▶ _Exercise goal_
Copy each line of the records below that has "divergence" in it.

- Opening Delimiter -

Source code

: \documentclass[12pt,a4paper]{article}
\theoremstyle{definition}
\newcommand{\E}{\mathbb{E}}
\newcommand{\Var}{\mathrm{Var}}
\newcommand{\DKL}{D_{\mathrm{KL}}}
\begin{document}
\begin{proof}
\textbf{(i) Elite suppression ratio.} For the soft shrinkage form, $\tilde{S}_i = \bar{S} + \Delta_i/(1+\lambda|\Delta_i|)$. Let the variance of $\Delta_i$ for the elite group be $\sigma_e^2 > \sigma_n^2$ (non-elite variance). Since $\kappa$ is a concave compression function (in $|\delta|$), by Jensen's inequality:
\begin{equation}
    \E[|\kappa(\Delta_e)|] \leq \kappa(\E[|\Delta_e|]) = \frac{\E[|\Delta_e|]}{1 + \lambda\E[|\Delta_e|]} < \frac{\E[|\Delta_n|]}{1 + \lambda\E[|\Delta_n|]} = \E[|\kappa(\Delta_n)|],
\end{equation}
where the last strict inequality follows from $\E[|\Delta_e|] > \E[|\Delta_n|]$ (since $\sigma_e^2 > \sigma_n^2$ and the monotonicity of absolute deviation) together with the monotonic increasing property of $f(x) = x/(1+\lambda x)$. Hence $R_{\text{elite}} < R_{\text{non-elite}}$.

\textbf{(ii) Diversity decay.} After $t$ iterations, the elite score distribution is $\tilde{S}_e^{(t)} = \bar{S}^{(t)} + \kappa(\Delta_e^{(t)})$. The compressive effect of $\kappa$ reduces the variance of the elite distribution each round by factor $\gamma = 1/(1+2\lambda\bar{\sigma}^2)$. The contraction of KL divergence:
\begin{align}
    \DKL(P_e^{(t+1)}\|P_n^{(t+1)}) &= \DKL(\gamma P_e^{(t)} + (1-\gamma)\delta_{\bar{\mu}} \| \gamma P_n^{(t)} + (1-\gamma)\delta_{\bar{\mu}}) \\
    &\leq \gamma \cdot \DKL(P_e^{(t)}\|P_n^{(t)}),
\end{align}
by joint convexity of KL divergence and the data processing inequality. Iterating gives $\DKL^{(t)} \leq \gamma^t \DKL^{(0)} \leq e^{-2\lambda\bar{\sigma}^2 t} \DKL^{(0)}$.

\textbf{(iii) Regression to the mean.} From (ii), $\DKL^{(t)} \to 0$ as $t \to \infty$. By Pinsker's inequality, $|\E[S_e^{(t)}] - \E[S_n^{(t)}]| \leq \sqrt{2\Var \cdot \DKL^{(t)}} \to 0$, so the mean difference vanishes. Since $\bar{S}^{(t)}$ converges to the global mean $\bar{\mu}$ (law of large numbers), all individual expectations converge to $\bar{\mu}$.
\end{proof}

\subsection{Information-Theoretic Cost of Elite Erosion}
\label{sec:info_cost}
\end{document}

- Closing Delimiter -
- Opening Delimiter -

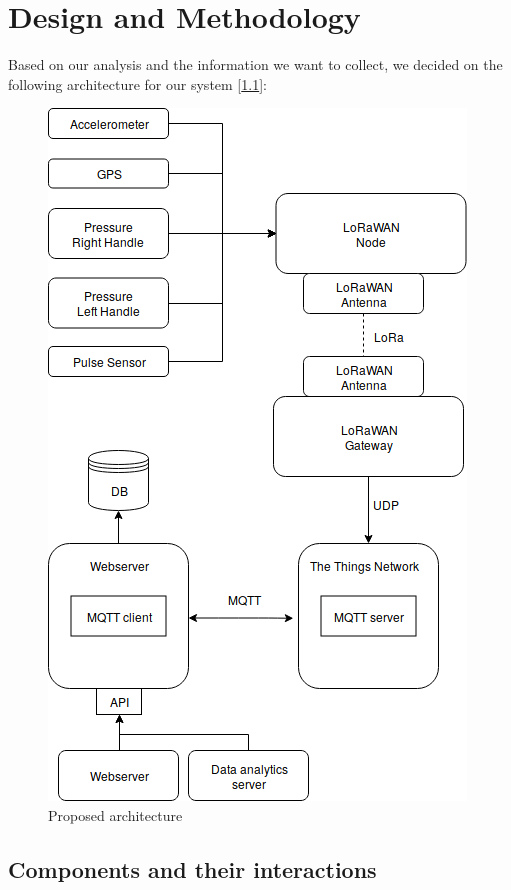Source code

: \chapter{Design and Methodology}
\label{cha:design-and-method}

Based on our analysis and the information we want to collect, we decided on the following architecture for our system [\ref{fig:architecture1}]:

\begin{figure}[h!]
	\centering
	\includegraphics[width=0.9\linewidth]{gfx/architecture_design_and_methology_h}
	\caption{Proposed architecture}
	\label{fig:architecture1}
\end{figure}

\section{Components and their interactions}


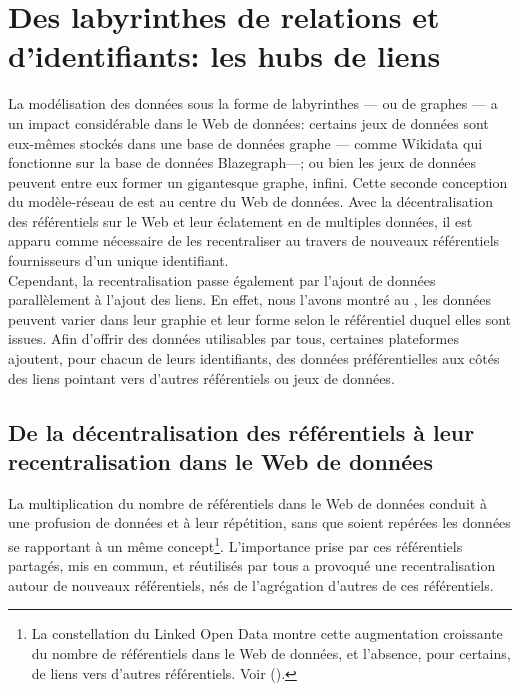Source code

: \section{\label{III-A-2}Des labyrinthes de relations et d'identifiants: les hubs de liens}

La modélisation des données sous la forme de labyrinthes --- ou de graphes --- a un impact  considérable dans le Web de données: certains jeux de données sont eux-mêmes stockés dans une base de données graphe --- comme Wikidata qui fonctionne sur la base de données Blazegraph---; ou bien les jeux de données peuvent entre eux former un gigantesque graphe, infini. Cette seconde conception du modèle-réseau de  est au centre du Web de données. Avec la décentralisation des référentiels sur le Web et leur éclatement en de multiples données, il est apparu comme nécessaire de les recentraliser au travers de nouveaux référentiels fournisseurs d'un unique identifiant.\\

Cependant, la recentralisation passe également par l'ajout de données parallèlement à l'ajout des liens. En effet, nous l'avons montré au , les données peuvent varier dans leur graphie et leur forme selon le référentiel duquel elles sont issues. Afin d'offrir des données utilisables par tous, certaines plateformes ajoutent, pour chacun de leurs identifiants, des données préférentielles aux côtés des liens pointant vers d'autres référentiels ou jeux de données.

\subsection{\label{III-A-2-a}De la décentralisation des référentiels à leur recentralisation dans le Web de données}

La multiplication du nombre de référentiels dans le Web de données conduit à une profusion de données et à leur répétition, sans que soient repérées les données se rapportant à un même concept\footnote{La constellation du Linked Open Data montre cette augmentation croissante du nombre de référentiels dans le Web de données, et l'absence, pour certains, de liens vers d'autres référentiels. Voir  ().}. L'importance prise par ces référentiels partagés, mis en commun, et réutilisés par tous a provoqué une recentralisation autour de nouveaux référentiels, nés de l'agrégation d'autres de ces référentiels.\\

- Closing Delimiter -

▶ _Response area_
\textbf{(ii) Diversity decay.} After $t$ iterations, the elite score distribution is $\tilde{S}_e^{(t)} = \bar{S}^{(t)} + \kappa(\Delta_e^{(t)})$. The compressive effect of $\kappa$ reduces the variance of the elite distribution each round by factor $\gamma = 1/(1+2\lambda\bar{\sigma}^2)$. The contraction of KL divergence:
by joint convexity of KL divergence and the data processing inequality. Iterating gives $\DKL^{(t)} \leq \gamma^t \DKL^{(0)} \leq e^{-2\lambda\bar{\sigma}^2 t} \DKL^{(0)}$.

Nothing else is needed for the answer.